ReplayRecordedActionsPolicy

class maze.core.agent.replay_recorded_actions_policy.ReplayRecordedActionsPolicy(action_record_path: Optional[Union[maze.core.trajectory_recording.records.action_record.ActionRecord, str]], with_agent_actions: bool)

A replay action record policy that executes in each (sub-)step the action stored in the provided action record.

Parameters
  • action_record_path – Action record or path to action record dump.

  • with_agent_actions – If True agent actions are returned; else MazeActions.

compute_action(observation: Dict[str, numpy.ndarray], maze_state: Optional[Any], env: Optional[maze.core.env.maze_env.MazeEnv], actor_id: Optional[maze.core.env.structured_env.ActorID] = None, deterministic: bool = False) → Union[Dict[str, Union[int, numpy.ndarray]], Any]

(overrides Policy)

Deterministically returns the action record action at the respective step.

compute_top_action_candidates(observation: Dict[str, numpy.ndarray], num_candidates: int, maze_state: Optional[Any], env: Optional[maze.core.env.maze_env.MazeEnv], actor_id: Union[str, int] = None) → Tuple[Sequence[Dict[str, Union[int, numpy.ndarray]]], Sequence[float]]

(overrides Policy)

Implementation of compute_top_action_candidates.
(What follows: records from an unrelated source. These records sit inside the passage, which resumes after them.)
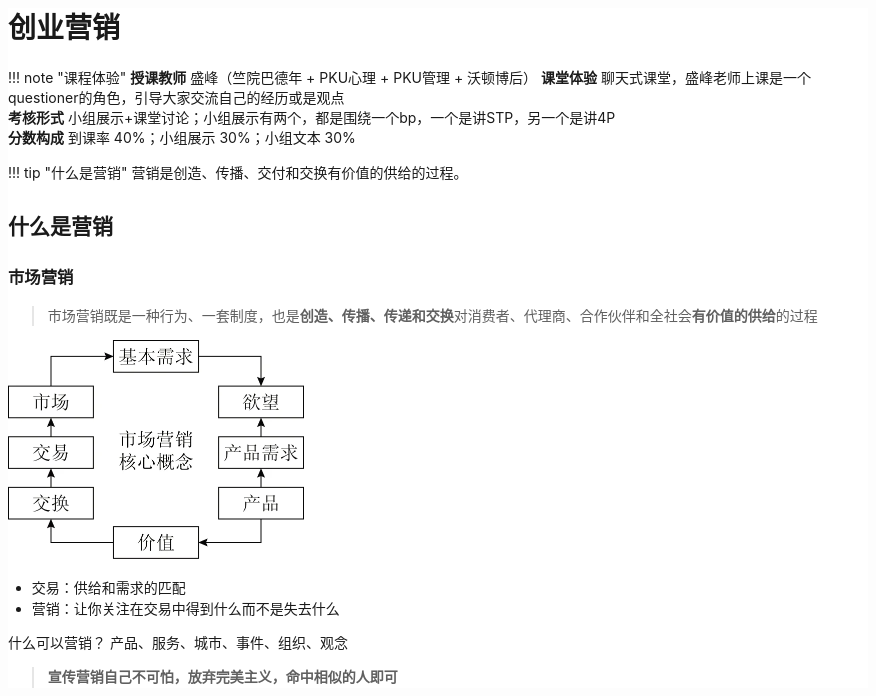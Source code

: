 # 创业营销

!!! note "课程体验"
	**授课教师** 盛峰（竺院巴德年 + PKU心理 + PKU管理 + 沃顿博后）
	**课堂体验** 聊天式课堂，盛峰老师上课是一个questioner的角色，引导大家交流自己的经历或是观点<br>
	**考核形式** 小组展示+课堂讨论；小组展示有两个，都是围绕一个bp，一个是讲STP，另一个是讲4P<br>
	**分数构成** 到课率 40%；小组展示 30%；小组文本 30%





!!! tip "什么是营销"
	营销是创造、传播、交付和交换有价值的供给的过程。



## 什么是营销

### 市场营销

> 市场营销既是一种行为、一套制度，也是**创造、传播、传递和交换**对消费者、代理商、合作伙伴和全社会**有价值的供给**的过程

<img src="assets/ITP-Marketing.assets/f398f55912ba3dfa0a3d04f4dacf745.webp" alt="f398f55912ba3dfa0a3d04f4dacf745" style="zoom:50%;" />

- 交易：供给和需求的匹配
- 营销：让你关注在交易中得到什么而不是失去什么

什么可以营销？ 产品、服务、城市、事件、组织、观念

> **宣传营销自己不可怕，放弃完美主义，命中相似的人即可**
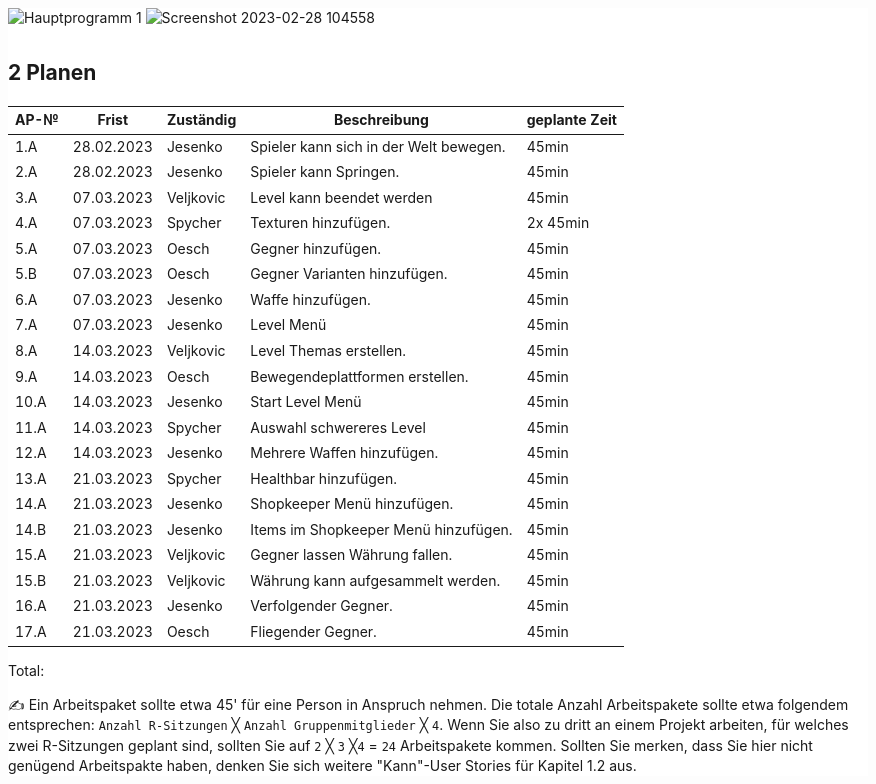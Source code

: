 
![Hauptprogramm 1](https://user-images.githubusercontent.com/110892382/220314476-1f001869-6247-4a86-bf20-a62031ee233b.png)
![Screenshot 2023-02-28 104558](https://user-images.githubusercontent.com/110892658/221815476-4e0ddd37-98c8-47c1-acc5-87ff822e8b07.png)

## 2 Planen

| AP-№ | Frist | Zuständig | Beschreibung | geplante Zeit |
| ---- | ----- | --------- | ------------ | ------------- |
| 1.A  |28.02.2023|Jesenko|Spieler kann sich in der Welt bewegen.|45min|
| 2.A  |28.02.2023|Jesenko|Spieler kann Springen.|45min|
| 3.A  |07.03.2023|Veljkovic|Level kann beendet werden|45min|
| 4.A  |07.03.2023|Spycher|Texturen hinzufügen.|2x 45min|
| 5.A  |07.03.2023|Oesch|Gegner hinzufügen.|45min|
| 5.B  |07.03.2023|Oesch|Gegner Varianten hinzufügen.|45min|
| 6.A  |07.03.2023|Jesenko|Waffe hinzufügen.|45min|
| 7.A  |07.03.2023|Jesenko|Level Menü|45min|
| 8.A  |14.03.2023|Veljkovic|Level Themas erstellen.|45min|
| 9.A  |14.03.2023|Oesch|Bewegendeplattformen erstellen.|45min|
|10.A  |14.03.2023|Jesenko|Start Level Menü|45min|
|11.A  |14.03.2023|Spycher|Auswahl schwereres Level|45min|
|12.A  |14.03.2023|Jesenko|Mehrere Waffen hinzufügen.|45min|
|13.A  |21.03.2023|Spycher|Healthbar hinzufügen.|45min|
|14.A  |21.03.2023|Jesenko|Shopkeeper Menü hinzufügen.|45min|
|14.B  |21.03.2023|Jesenko|Items im Shopkeeper Menü hinzufügen.|45min|
|15.A  |21.03.2023|Veljkovic|Gegner lassen Währung fallen.|45min|
|15.B  |21.03.2023|Veljkovic| Währung kann aufgesammelt werden.|45min|
|16.A  |21.03.2023|Jesenko| Verfolgender Gegner.|45min|
|17.A  |21.03.2023|Oesch| Fliegender Gegner.|45min|


Total: 

✍️ Ein Arbeitspaket sollte etwa 45' für eine Person in Anspruch nehmen. Die totale Anzahl Arbeitspakete sollte etwa folgendem entsprechen: `Anzahl R-Sitzungen` ╳ `Anzahl Gruppenmitglieder` ╳ `4`. Wenn Sie also zu dritt an einem Projekt arbeiten, für welches zwei R-Sitzungen geplant sind, sollten Sie auf `2` ╳ `3` ╳`4` = `24` Arbeitspakete kommen. Sollten Sie merken, dass Sie hier nicht genügend Arbeitspakte haben, denken Sie sich weitere "Kann"-User Stories für Kapitel 1.2 aus.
load_action_record(action_record_path: Union[maze.core.trajectory_recording.records.action_record.ActionRecord, str])None

Load action record from file.

Parameters

action_record_path – Action record or path to action record dump.

needs_env()bool

(overrides Policy)

This policy does not require the env object to compute the action.

needs_state()bool

(overrides Policy)

This policy requires the state object to compute the action.

seed(seed: int)None

(overrides Policy)

Seed the policy.